Kim tried to define the married life with Sookja before their immigration. Amazing thing was that Kim had never analyzed and evaluated his marriage.

 

But, now at the age of 80, looking at her with closed eyes sitting beside him, Kim could describe his married life. In a way, Kim thought, they had no life of their own.

 

Their married life was a part of the extended family life. It did not matter whether two or three generations live in the same house, or the same village or the same city. It was rather the matter of the network of relations.

 

In the Korean society in the 1950s, every family is a sum of relations defined according to the Confucian hierarchy of human relations.

 

Each family member has status and role and behaves accordingly. It is true that Sookja was Kim’s wife. But she was the daughter-in-law to Kim’s parents, who were children of Kim’s grand-parents. Sookla was more a daughter-in-law than she was Kim’s wife.

 

Under such circumstance, it was difficult to develop a deep husband-wife relationship. Actually, Kim and his wife left Korea without any solid ground for constructive conjugal relationship. Therefore, they had to develop a new model of husband-wife relation within the immigrant life.

 

As soon as they arrived, the role of the wife and the husband changed rapidly. Neither Kim nor Sookja was familiar with Canadian way of life; they had to learn things at the same time. They had to share the daily work at their grocery store. They had to learn French at the same time. They had to rely on kids for the management of the depanneur after school.

 

All these variables required radical transformation of the traditional vertical family relations into horizontal ones.

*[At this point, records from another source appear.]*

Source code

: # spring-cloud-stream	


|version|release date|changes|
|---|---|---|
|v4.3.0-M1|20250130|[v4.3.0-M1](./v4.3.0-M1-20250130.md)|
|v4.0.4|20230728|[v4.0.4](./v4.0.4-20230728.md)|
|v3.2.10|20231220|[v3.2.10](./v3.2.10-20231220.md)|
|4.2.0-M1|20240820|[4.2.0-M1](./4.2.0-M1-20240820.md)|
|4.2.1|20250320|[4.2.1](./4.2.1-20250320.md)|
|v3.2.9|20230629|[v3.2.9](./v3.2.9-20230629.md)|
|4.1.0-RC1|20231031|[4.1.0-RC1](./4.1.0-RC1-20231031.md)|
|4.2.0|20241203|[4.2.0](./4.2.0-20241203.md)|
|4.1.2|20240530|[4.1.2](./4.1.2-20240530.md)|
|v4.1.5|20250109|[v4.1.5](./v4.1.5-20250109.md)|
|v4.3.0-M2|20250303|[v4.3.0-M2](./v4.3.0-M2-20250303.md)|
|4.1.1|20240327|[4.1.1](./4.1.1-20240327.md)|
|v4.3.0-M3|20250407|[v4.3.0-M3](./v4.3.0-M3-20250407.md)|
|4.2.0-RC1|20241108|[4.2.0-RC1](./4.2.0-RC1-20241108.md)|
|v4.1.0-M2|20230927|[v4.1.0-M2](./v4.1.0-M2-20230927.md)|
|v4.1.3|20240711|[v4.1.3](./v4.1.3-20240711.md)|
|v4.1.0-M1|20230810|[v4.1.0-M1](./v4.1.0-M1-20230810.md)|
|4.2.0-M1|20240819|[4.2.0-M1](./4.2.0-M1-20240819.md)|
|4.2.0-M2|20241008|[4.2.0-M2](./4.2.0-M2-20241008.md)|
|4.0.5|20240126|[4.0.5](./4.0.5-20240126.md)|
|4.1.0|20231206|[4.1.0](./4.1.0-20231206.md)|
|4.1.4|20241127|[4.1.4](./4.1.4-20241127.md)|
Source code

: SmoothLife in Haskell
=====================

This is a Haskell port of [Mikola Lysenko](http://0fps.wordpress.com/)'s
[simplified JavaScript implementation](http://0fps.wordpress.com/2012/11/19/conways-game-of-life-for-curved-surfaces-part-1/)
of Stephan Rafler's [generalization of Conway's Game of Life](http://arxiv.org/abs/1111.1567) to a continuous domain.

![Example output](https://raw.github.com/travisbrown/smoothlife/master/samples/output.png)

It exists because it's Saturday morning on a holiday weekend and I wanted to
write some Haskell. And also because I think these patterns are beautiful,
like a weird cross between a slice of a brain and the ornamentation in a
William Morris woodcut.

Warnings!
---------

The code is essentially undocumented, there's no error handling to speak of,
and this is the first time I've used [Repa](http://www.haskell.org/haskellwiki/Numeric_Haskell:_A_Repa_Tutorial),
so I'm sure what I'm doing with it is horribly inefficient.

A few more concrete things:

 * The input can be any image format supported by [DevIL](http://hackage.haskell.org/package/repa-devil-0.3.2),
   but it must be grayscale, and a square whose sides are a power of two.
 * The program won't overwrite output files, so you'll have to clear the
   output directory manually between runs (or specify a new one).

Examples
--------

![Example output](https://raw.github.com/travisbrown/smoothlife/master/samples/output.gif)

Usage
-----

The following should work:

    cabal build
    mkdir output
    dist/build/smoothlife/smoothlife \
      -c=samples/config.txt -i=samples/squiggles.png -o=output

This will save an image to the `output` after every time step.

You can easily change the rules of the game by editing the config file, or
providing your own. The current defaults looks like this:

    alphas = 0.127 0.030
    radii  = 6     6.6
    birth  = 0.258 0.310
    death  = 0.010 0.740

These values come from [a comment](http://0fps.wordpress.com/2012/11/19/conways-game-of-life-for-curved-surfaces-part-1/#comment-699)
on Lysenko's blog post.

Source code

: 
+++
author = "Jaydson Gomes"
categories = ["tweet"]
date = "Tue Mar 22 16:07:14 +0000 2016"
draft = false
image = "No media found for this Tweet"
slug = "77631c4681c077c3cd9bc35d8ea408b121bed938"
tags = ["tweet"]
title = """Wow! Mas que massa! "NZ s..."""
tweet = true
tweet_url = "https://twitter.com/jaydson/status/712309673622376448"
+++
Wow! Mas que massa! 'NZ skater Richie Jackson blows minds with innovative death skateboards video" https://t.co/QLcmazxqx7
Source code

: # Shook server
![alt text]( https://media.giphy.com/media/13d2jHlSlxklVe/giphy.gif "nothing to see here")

Here was the danger.

 

 Kim felt that he was losing his authority; Sookja felt that she was given the heavy function of co-headship of the household.

 

The kids saw that their father was no longer the source of authority and wisdom; they tended to respect less their father’s position in the family.

 

Kim did his best to cope with the problem; he talked with many to get useful ideas; he was told about cases of family break-ups; he learned that in one case, the father was kicked out by his wife and his daughter. He learned that many men spend their time on the golf course to avoid quarrels with their wives.

 

He remembered reading some articles on the conjugal communication. The most important basis of such relation was “love”. But what is love between husband and wife?